In 2017 vulden in totaal 8.045 liefhebbers van EDM in Zweden, het Verenigd Koninkrijk, België, Italië en Nederland de Electronic Music Scene Survey (EMSS) online in. In 2018 volgde een follow-up enquête: Gingen mensen meer of minder uit dan het jaar ervoor? Hoe evolueerde hun middelengebruik en waarom? De voorlopige uitkomsten toonden dat er in de groep van jongvolwassenen die drugs gebruikten, zes verschillende soorten combi-gebruikers waren. Een jaar later waren er duidelijke veranderingen in hun druggebruik, meer dan cross-sectionele onderzoeken suggereren.
Enkele opvallende conclusies:
• Het laatstejaarsgebruik van alcohol (95.9%), cannabis (64.1%), ecstasy (52.2%) en cocaine (38.6%) scoort het hoogst in deze populatie.
• De prevalentie en frequentie van ketamine- en cocaïnegebruik is tussen 2017 en 2018 gestegen onder Europese EDM-liefhebbers.
• Ketaminegebruikers hebben een verhoogd risico op problemen met geestelijke gezondheid en middelengebruik vergeleken met niet-ketaminegebruikers.

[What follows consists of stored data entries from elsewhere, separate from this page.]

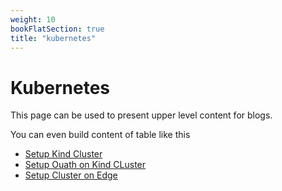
 ```yaml
---
weight: 10
bookFlatSection: true
title: "kubernetes"
---
```


# Kubernetes

This page can be used to present upper level content for blogs. 

You can even build content of table like this

- [Setup Kind Cluster](/docs/Kubernetes/kind-cluster)
- [Setup Ouath on Kind CLuster](/docs/Kubernetes/Setup )
- [Setup Cluster on Edge](/docs/Kubernetes/KSS-Edge )
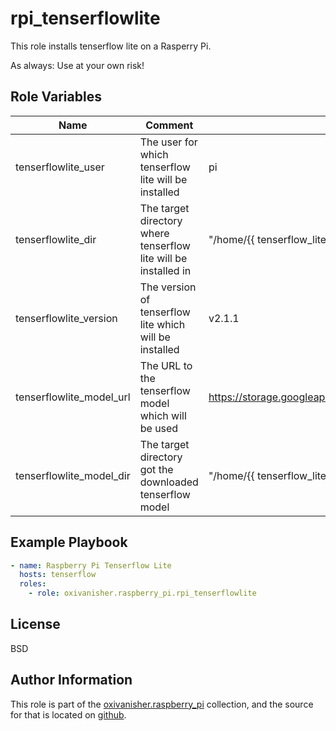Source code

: rpi_tenserflowlite
==================

This role installs tenserflow lite on a Rasperry Pi.

As always: Use at your own risk!

Role Variables
--------------

| Name                      | Comment                                                         | Default value                |
|---------------------------|-----------------------------------------------------------------|------------------------------|
| tenserflowlite_user      | The user for which tenserflow lite will be installed            | pi |
| tenserflowlite_dir       | The target directory where tenserflow lite will be installed in | "/home/{{ tenserflow_lite_user }}/tensorflow/tensorflow_src" |
| tenserflowlite_version   | The version of tenserflow lite which will be installed          | v2.1.1 |
| tenserflowlite_model_url | The URL to the tenserflow model which will be used              | https://storage.googleapis.com/download.tensorflow.org/models/tflite/coco_ssd_mobilenet_v1_1.0_quant_2018_06_29.zip |
| tenserflowlite_model_dir | The target directory got the downloaded tenserflow model        | "/home/{{ tenserflow_lite_user }}/tensorflow/model" |


Example Playbook
----------------
```yaml
- name: Raspberry Pi Tenserflow Lite
  hosts: tenserflow
  roles:
    - role: oxivanisher.raspberry_pi.rpi_tenserflowlite                     # install tenserflow lite
```

License
-------

BSD

Author Information
------------------

This role is part of the [oxivanisher.raspberry_pi](https://galaxy.ansible.com/ui/repo/published/oxivanisher/raspberry_pi/) collection, and the source for that is located on [github](https://github.com/oxivanisher/collection-raspberry_pi).
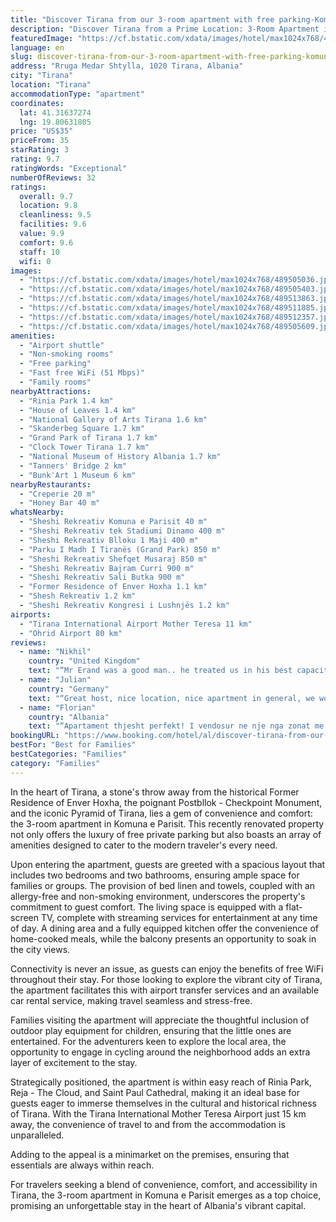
 ```yaml
---
title: "Discover Tirana from our 3-room apartment with free parking-Komuna e Parisit"
description: "Discover Tirana from a Prime Location: 3-Room Apartment in Komuna e Parisit with Complimentary Parking"
featuredImage: "https://cf.bstatic.com/xdata/images/hotel/max1024x768/489505036.jpg?k=92cb03bb2210d0fb758919416cf415a782799a55705fb6550d0419f2076b02f2&o=&hp=1"
language: en
slug: discover-tirana-from-our-3-room-apartment-with-free-parking-komuna-e-parisit
address: "Rruga Medar Shtylla, 1020 Tirana, Albania"
city: "Tirana"
location: "Tirana"
accommodationType: "apartment"
coordinates:
  lat: 41.31637274
  lng: 19.80631805
price: "US$35"
priceFrom: 35
starRating: 3
rating: 9.7
ratingWords: "Exceptional"
numberOfReviews: 32
ratings:
  overall: 9.7
  location: 9.8
  cleanliness: 9.5
  facilities: 9.6
  value: 9.9
  comfort: 9.6
  staff: 10
  wifi: 0
images:
  - "https://cf.bstatic.com/xdata/images/hotel/max1024x768/489505036.jpg?k=92cb03bb2210d0fb758919416cf415a782799a55705fb6550d0419f2076b02f2&o=&hp=1"
  - "https://cf.bstatic.com/xdata/images/hotel/max1024x768/489505403.jpg?k=43491978a29a2e6cccdfa6b22b0f6e0ebdc71c8640bc274d8516964751428cff&o=&hp=1"
  - "https://cf.bstatic.com/xdata/images/hotel/max1024x768/489513863.jpg?k=c50b55897ff62512d2e73ec995a96c0163548bc46332e47edc4a73f118f04cd4&o=&hp=1"
  - "https://cf.bstatic.com/xdata/images/hotel/max1024x768/489511885.jpg?k=2dda93fc83d773e685b442abe770b3eb2aaff6d235d7d98de4585f6c98df3bba&o=&hp=1"
  - "https://cf.bstatic.com/xdata/images/hotel/max1024x768/489512357.jpg?k=44a9712a2492c444bd70f203e4fe3375ac545e7503ba16c9bfe3a536837129a2&o=&hp=1"
  - "https://cf.bstatic.com/xdata/images/hotel/max1024x768/489505609.jpg?k=aa4a8ba85e80918aa670ced12f4b3354ebf77babcd8893fe5c49809d9431e4c1&o=&hp=1"
amenities:
  - "Airport shuttle"
  - "Non-smoking rooms"
  - "Free parking"
  - "Fast free WiFi (51 Mbps)"
  - "Family rooms"
nearbyAttractions:
  - "Rinia Park 1.4 km"
  - "House of Leaves 1.4 km"
  - "National Gallery of Arts Tirana 1.6 km"
  - "Skanderbeg Square 1.7 km"
  - "Grand Park of Tirana 1.7 km"
  - "Clock Tower Tirana 1.7 km"
  - "National Museum of History Albania 1.7 km"
  - "Tanners' Bridge 2 km"
  - "Bunk'Art 1 Museum 6 km"
nearbyRestaurants:
  - "Creperie 20 m"
  - "Honey Bar 40 m"
whatsNearby:
  - "Sheshi Rekreativ Komuna e Parisit 40 m"
  - "Sheshi Rekreativ tek Stadiumi Dinamo 400 m"
  - "Sheshi Rekreativ Blloku 1 Maji 400 m"
  - "Parku I Madh I Tiranës (Grand Park) 850 m"
  - "Sheshi Rekreativ Shefqet Musaraj 850 m"
  - "Sheshi Rekreativ Bajram Curri 900 m"
  - "Sheshi Rekreativ Sali Butka 900 m"
  - "Former Residence of Enver Hoxha 1.1 km"
  - "Shesh Rekreativ 1.2 km"
  - "Sheshi Rekreativ Kongresi i Lushnjës 1.2 km"
airports:
  - "Tirana International Airport Mother Teresa 11 km"
  - "Ohrid Airport 80 km"
reviews:
  - name: "Nikhil"
    country: "United Kingdom"
    text: "“Mr Erand was a good man.. he treated us in his best capacity even in the middle of his wife's delivery emergency.. and the room was more than enough for everyone of our team..”"
  - name: "Julian"
    country: "Germany"
    text: "“Great host, nice location, nice apartment in general, we would go again!”"
  - name: "Florian"
    country: "Albania"
    text: "“Apartament thjesht perfekt! I vendosur ne nje nga zonat me te mira te Tiranes prane çdo fasiliteti te mundeshem. Hosti ishte shume i sjellshem dhe i disponueshem per çdo kerkese qe patem. 10/10”"
bookingURL: "https://www.booking.com/hotel/al/discover-tirana-from-our-3-room-apartment-with-free-parking.en-gb.html?aid=8035640"
bestFor: "Best for Families"
bestCategories: "Families"
category: "Families"
---
```


In the heart of Tirana, a stone's throw away from the historical Former Residence of Enver Hoxha, the poignant Postbllok - Checkpoint Monument, and the iconic Pyramid of Tirana, lies a gem of convenience and comfort: the 3-room apartment in Komuna e Parisit. This recently renovated property not only offers the luxury of free private parking but also boasts an array of amenities designed to cater to the modern traveler's every need.

Upon entering the apartment, guests are greeted with a spacious layout that includes two bedrooms and two bathrooms, ensuring ample space for families or groups. The provision of bed linen and towels, coupled with an allergy-free and non-smoking environment, underscores the property's commitment to guest comfort. The living space is equipped with a flat-screen TV, complete with streaming services for entertainment at any time of day. A dining area and a fully equipped kitchen offer the convenience of home-cooked meals, while the balcony presents an opportunity to soak in the city views.

Connectivity is never an issue, as guests can enjoy the benefits of free WiFi throughout their stay. For those looking to explore the vibrant city of Tirana, the apartment facilitates this with airport transfer services and an available car rental service, making travel seamless and stress-free.

Families visiting the apartment will appreciate the thoughtful inclusion of outdoor play equipment for children, ensuring that the little ones are entertained. For the adventurers keen to explore the local area, the opportunity to engage in cycling around the neighborhood adds an extra layer of excitement to the stay.

Strategically positioned, the apartment is within easy reach of Rinia Park, Reja - The Cloud, and Saint Paul Cathedral, making it an ideal base for guests eager to immerse themselves in the cultural and historical richness of Tirana. With the Tirana International Mother Teresa Airport just 15 km away, the convenience of travel to and from the accommodation is unparalleled.

Adding to the appeal is a minimarket on the premises, ensuring that essentials are always within reach.

For travelers seeking a blend of convenience, comfort, and accessibility in Tirana, the 3-room apartment in Komuna e Parisit emerges as a top choice, promising an unforgettable stay in the heart of Albania's vibrant capital.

• Stijgingen en dalingen van het gebruik van bepaalde middelen zijn veel groter dan cross-sectionele prevalentiegegevens suggereren. We zien vooral sterke wijzigingen in de prevalentie van het gebruik van middelen zoals alkylnitraten (poppers), bepaalde nieuwe psychoactieve stoffen en slaap- en kalmeringsmiddelen. Zo werd in Nederland van 2017 tot 2018 een sterke daling van de prevalentie van 4-FA geconstateerd, wat verband hield met het verbod op deze drug in mei 2017.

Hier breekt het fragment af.